YOU are the one making the claim here. YOU need to back up YOUR claim with REAL evidence. We are under no obligation whatsoever to make any sort of counter-claim. The world doesn't work that way.

hth fucking idiot.

If you don't like my evidence (it has been provided) or my interpretation of it, feel free to be a petulant child. I am under no obligation to find whatever pinnacle of "evidence" is required to meet your particular standards.

As for my "misinterpretation" of the studies I have cited, no single study can be taken in isolation. If an individual study seems to contradict my position but I cited it anyway, I did so because it offered something to the bigger picture.

As an example, it has been pointed out that inflammation due to elevated cytokine counts is desirable after vaccination because it is evidence of efficacy. It has also been pointed out that getting the actual disease results in even greater inflammation that can last much longer. That is true. My point was that vaccines cause inflammation, and inflammation can be undesirable at certain times, in certain organs, for certain people, especially fetuses. It stands to reason that pregnant women should take very, very good care of themselves.

I don't want people to get diseases. I want them to take better care of baseline health and avoid sources of chronic inflammation and epigenetic dysfunction so they live better lives with fewer disabilities and a reduced burden on society.

I do have a basic disagreement with most people here about my odds of contracting an infection that leads to chronic inflammation or death IF my diet is high in systemic enzymes and amino acids along with sufficient vitamin A, C, and D (among others), all of which have been noted as beneficial for recovery (without lingering morbidity) from innumerable infectious diseases and inflammation-induced/complicated disease states.

So you disagree with my assumptions about how many people who are exposed to a specific pathogen manifest disease symptoms? Fine. Instead of claiming that I can't do math (I used to teach it), politely ask me to show you numbers or show me some yourself.

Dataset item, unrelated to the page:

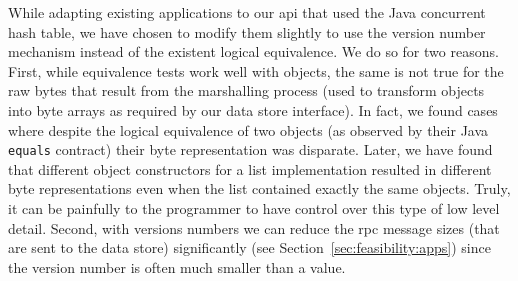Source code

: While adapting existing applications to our \gls{api} that used the Java concurrent hash table, we have chosen to modify them slightly to use the version number mechanism instead of the existent logical equivalence. We do so for two reasons. First, while equivalence tests work well with objects, the same is not true for the raw bytes that result from the marshalling process (used to transform objects into byte arrays as required by our data store interface). In fact, we found cases where despite the  logical equivalence of two objects (as observed by their Java \texttt{equals} contract) their byte representation was disparate. Later, we have found that different object constructors for a list implementation resulted in different byte representations even when the list contained exactly the same objects. Truly, it can be painfully to the programmer to have control over this type of low level detail. Second, with versions numbers we can  reduce the \gls{rpc} message sizes (that are sent to the data store) significantly (see Section~\ref{sec:feasibility:apps}) since the version number is often much smaller than a value.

Then we can discuss variables that influence outcomes. Was the outbreak confined to a geographical area? How clean are the homes and community among that population? What do they eat? What drugs, vitamins, compounds, herbs, poultices, nursing care, etc. were used or available? How old, young, or infirm were those who suffered most? Why did some without high serological antibody titers survive? Why did some with high antibody titers die? Why did some never develop disease symptoms? Genes? Diet? Exercise? Lack of exposure to byproducts of the local coal mine? Praying to Vishnu?

That is how a rational scientific discussion works. You can handle it or you can't. So far, you suck.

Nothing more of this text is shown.